History of EMS in Ontario

Not unlike other jurisdictions, Ontario’s ambulance services have emerged from roots embedded in both healthcare and the private sector, evolving along a somewhat convoluted path into the current municipally controlled service delivery models. While the first municipally funded ambulance services appeared in Toronto as early as 1880, and were similarly well established in Berlin-Waterloo (now Kitchener-Waterloo) by 1903. Emergency Medical Services (EMS) were not municipal priorities in other parts of the province.

During the first half of the 20th century, it was not uncommon to see private ambulance services operating as sidelines for funeral homes, or even furniture stores, taxi and towing companies. While some would see providing ambulance service as a serious conflict of interest for the funeral director, their involvement was generally born out of a commitment to provide a much needed community service, not to mention that theirs was often the only equipment in town capable of comfortably transporting patients lying down. The funeral home was already staffed, the telephone answered 24 hours a day, and the staff’s education in the natural sciences was second only to that of the local physician.

1960’s

In larger communities, a number of commercial ambulance services were often available, although no means existed to co-ordinate their efforts. There was no provincial funding for ambulance services, payment was on a full fee-for-service basis, and there were no uniform standards for patient care, training or equipment. No 9-1-1 telephone or centralized dispatch systems were yet in place, and a competitive element often affected quality of care provided. Unlike today, it was sometimes better to be the last ambulance arriving at the scene of a motor vehicle collision, rather than the first and fastest.

Arriving ambulances commonly blocked the ambulance ahead to prevent them from being able to transport patients. Thus, the last arriving ambulance was the only one assured of a paying customer. Despite the competition, there was no guarantee that the personnel aboard any of these ambulances were even marginally trained. No standard of training was prescribed, and one 1963 study revealed that only 141 of 181 operators contacted, even had staff with basic first aid training.

During the late 1960s, Dr. Norman McNally, then Director of the Emergency Health Services Division (EHS) of the Ontario Hospital Services Commission (forerunner of today’s Ministry of Health and Long Term Care), was charged with developing “a balanced and integrated system of ambulance services.” out of a “hodge podge” of 425 services of widely varying quality that existed around the province.

Under his direction, EHS set out to first standardize training levels among ambulance attendants, then improve vehicles and equipment. McNally’s stated goal was eliminating the private services, then consolidating them to gain benefits of scale, and placing them under the control of hospitals where stable funding, training and quality assurance could be maintained. Unfortunately, the cost of this worthwhile venture was grossly underestimated, and financial limitations negated the government’s wholesale purchase of all private ambulance services.

OAPC-History

From 1968 to 1973

Licensed ambulance services could not be sold between operators, only back to the Ontario Hospital Services Commission (the Ministry of Health after 1971). The mid-1970s however, saw a reversal of this trend towards public consolidation, with a new emphasis on private sector involvement in the management and delivery of ambulance services. From 1973 on, service licences and assets were bought and sold as business undertakings.
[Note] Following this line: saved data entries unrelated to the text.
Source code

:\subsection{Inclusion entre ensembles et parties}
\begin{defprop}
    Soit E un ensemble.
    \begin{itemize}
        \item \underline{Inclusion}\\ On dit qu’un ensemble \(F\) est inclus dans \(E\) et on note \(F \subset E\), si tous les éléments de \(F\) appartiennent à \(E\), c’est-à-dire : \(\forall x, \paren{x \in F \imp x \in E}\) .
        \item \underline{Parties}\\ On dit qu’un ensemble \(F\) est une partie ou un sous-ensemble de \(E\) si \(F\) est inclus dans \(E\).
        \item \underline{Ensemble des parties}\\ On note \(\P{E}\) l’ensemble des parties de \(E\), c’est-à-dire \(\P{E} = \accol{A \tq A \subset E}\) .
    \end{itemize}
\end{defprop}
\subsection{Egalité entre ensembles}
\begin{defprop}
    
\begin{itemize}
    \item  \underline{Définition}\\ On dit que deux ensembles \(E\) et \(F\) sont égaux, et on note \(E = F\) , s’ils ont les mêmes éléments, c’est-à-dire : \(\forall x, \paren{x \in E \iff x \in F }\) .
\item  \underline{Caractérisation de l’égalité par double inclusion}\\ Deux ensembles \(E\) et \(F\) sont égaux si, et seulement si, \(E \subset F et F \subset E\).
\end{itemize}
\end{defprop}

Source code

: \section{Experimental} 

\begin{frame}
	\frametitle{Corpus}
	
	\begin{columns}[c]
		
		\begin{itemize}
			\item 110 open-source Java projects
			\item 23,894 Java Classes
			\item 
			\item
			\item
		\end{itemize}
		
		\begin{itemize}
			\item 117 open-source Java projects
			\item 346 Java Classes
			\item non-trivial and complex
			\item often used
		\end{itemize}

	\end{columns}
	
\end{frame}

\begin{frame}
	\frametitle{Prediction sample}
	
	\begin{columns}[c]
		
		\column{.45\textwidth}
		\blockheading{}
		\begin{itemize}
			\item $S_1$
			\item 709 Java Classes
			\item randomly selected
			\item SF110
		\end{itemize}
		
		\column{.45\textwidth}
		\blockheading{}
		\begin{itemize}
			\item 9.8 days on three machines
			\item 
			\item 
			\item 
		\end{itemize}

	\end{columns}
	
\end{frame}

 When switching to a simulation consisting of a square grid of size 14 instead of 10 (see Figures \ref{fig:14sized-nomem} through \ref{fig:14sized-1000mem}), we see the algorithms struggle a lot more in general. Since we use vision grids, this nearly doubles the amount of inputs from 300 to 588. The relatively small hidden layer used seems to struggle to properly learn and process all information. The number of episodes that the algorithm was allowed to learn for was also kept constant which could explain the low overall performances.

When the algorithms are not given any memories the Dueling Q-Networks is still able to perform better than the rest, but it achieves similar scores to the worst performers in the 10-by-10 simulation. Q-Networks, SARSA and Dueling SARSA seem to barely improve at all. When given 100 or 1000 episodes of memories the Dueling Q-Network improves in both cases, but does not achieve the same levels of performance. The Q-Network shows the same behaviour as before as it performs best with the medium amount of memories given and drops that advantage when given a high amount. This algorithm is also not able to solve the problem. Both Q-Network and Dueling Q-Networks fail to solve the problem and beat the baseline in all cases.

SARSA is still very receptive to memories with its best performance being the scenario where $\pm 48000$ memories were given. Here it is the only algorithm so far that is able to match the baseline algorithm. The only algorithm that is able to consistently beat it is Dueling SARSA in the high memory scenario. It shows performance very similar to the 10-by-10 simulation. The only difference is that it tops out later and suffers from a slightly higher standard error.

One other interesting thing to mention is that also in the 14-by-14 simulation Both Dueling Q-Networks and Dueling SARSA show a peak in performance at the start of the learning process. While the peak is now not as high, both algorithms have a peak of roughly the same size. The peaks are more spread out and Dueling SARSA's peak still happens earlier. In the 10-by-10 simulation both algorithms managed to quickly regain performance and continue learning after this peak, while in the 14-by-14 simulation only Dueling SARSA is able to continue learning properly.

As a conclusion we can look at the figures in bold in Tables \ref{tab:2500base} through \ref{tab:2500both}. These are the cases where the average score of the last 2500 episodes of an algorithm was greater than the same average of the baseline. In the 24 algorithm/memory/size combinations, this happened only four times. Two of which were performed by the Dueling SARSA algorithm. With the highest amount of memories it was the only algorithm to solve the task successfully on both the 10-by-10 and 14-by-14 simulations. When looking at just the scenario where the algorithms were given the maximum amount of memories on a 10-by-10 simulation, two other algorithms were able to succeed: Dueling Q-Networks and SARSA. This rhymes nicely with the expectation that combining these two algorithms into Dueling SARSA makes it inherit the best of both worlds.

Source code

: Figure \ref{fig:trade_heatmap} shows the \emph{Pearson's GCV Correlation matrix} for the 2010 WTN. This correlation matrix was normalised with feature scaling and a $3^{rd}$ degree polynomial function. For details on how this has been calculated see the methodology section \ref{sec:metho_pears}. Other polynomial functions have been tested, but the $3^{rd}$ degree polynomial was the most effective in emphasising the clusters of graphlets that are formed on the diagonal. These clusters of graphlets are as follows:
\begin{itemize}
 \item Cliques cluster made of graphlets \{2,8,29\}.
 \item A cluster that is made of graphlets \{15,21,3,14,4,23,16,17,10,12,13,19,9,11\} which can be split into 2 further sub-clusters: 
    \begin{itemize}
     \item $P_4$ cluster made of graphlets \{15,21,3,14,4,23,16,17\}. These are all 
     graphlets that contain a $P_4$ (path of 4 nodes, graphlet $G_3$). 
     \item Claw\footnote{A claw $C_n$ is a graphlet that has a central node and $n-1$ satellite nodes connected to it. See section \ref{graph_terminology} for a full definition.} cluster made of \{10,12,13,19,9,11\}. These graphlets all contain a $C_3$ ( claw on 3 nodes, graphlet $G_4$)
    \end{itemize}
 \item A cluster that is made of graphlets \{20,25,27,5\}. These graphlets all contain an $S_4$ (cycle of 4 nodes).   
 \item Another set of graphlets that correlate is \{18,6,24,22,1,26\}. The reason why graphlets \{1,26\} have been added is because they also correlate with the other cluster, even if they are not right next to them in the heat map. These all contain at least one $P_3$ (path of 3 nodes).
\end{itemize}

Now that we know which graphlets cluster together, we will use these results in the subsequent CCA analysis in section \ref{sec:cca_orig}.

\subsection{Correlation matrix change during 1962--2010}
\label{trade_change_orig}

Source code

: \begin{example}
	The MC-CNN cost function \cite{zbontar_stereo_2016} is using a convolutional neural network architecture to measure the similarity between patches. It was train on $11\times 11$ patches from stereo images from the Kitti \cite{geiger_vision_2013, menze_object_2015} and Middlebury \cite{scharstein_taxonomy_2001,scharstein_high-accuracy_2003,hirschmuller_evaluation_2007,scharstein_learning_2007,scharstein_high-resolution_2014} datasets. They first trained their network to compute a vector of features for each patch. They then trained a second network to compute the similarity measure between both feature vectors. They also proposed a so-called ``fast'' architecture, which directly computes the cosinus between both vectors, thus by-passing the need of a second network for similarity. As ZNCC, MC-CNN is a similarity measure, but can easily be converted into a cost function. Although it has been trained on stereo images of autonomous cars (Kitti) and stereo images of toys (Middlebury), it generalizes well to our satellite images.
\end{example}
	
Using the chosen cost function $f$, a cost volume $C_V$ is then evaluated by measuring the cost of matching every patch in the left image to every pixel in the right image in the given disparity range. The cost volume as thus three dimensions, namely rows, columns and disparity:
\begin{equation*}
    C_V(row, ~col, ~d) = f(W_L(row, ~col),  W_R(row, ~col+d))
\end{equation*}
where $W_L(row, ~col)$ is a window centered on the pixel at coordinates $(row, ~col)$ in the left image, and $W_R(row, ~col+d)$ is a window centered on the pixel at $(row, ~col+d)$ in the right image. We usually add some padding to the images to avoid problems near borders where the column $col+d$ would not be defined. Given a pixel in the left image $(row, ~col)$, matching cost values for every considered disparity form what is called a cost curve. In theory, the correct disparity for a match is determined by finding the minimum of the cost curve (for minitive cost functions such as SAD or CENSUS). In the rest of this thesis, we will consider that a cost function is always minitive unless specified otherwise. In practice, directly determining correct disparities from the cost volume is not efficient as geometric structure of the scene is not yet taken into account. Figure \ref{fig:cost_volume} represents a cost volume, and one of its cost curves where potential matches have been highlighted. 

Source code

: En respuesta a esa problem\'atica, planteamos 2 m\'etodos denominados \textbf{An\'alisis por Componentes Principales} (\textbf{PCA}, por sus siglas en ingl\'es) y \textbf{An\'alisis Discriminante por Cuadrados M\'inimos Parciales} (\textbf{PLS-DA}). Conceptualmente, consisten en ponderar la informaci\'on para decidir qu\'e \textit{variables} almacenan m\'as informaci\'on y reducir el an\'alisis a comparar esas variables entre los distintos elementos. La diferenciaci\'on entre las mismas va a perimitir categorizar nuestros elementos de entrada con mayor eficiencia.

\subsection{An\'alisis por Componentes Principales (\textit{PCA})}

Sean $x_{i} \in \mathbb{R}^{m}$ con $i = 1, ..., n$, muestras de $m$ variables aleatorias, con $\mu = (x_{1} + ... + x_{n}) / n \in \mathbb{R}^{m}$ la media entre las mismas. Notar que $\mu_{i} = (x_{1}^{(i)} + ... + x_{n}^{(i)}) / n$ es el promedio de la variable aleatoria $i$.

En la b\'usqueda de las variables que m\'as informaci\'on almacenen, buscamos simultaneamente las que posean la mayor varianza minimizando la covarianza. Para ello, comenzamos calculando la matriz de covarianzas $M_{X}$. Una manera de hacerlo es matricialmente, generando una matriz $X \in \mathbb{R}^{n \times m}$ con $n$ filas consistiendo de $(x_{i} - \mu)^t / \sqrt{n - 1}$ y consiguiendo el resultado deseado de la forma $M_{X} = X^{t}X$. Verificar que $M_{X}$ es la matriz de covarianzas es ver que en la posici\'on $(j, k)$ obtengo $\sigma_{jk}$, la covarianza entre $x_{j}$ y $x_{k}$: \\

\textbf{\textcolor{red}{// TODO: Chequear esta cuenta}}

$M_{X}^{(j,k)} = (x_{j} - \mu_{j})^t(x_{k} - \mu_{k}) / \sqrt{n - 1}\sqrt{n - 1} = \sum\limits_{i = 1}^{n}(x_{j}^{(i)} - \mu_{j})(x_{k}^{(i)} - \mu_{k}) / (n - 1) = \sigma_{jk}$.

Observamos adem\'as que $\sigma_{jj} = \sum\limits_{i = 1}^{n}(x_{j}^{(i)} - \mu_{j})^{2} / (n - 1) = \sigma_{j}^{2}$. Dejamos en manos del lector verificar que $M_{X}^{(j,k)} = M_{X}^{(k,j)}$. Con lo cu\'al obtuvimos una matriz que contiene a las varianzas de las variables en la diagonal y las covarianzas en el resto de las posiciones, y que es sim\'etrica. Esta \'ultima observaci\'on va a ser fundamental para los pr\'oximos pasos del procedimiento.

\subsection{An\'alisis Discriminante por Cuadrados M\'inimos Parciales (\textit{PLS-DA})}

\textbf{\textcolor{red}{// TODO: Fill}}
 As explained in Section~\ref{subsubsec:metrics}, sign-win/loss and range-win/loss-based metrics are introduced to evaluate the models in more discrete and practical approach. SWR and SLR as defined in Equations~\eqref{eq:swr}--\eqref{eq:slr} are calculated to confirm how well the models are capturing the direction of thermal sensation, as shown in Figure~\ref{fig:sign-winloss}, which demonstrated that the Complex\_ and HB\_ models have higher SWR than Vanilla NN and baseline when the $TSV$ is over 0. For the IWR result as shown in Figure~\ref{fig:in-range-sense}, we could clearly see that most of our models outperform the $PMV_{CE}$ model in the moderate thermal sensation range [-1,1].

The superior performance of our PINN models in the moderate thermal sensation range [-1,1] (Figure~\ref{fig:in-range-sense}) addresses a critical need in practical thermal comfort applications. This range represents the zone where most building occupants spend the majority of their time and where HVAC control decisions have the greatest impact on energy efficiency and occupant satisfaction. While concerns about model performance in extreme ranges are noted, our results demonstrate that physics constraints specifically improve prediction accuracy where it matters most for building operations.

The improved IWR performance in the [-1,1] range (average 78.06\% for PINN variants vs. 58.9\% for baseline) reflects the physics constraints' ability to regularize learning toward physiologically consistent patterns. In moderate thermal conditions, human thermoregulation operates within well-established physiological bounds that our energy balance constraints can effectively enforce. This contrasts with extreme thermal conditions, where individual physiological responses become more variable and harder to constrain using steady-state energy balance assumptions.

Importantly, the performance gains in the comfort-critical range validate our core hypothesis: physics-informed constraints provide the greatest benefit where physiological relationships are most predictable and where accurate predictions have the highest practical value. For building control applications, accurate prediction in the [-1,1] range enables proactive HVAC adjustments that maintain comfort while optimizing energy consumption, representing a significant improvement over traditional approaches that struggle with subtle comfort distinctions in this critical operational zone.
What remained in place from the 1970s was an ever-evolving mix of approximately 175 publicly contracted (hospital and municipal), private, and directly operated (OPS) ambulance services, that were all fully funded and directed by the Ministry of Health. Some 40% of these services were operated by private individuals/corporations. Operations of the services were managed centrally through six Regional Offices of the Emergency Health Services Branch. Ambulances and major capital equipment were provided at no charge to the Operator, while other expenses were detailed in Ministry-approved line-by-line budgets, and then cash flowed automatically to the Operator. As any expenditure required prior Ministry approval before proceeding, there was little if any capital risk to the Operator.

Despite two government-initiated major reviews of EMS governance and structure, this rather eclectic mix of “private”, hospital, municipal and OPS ambulance services remained in place until the 1998 Local Services Realignment initiative of the Harris Conservative government.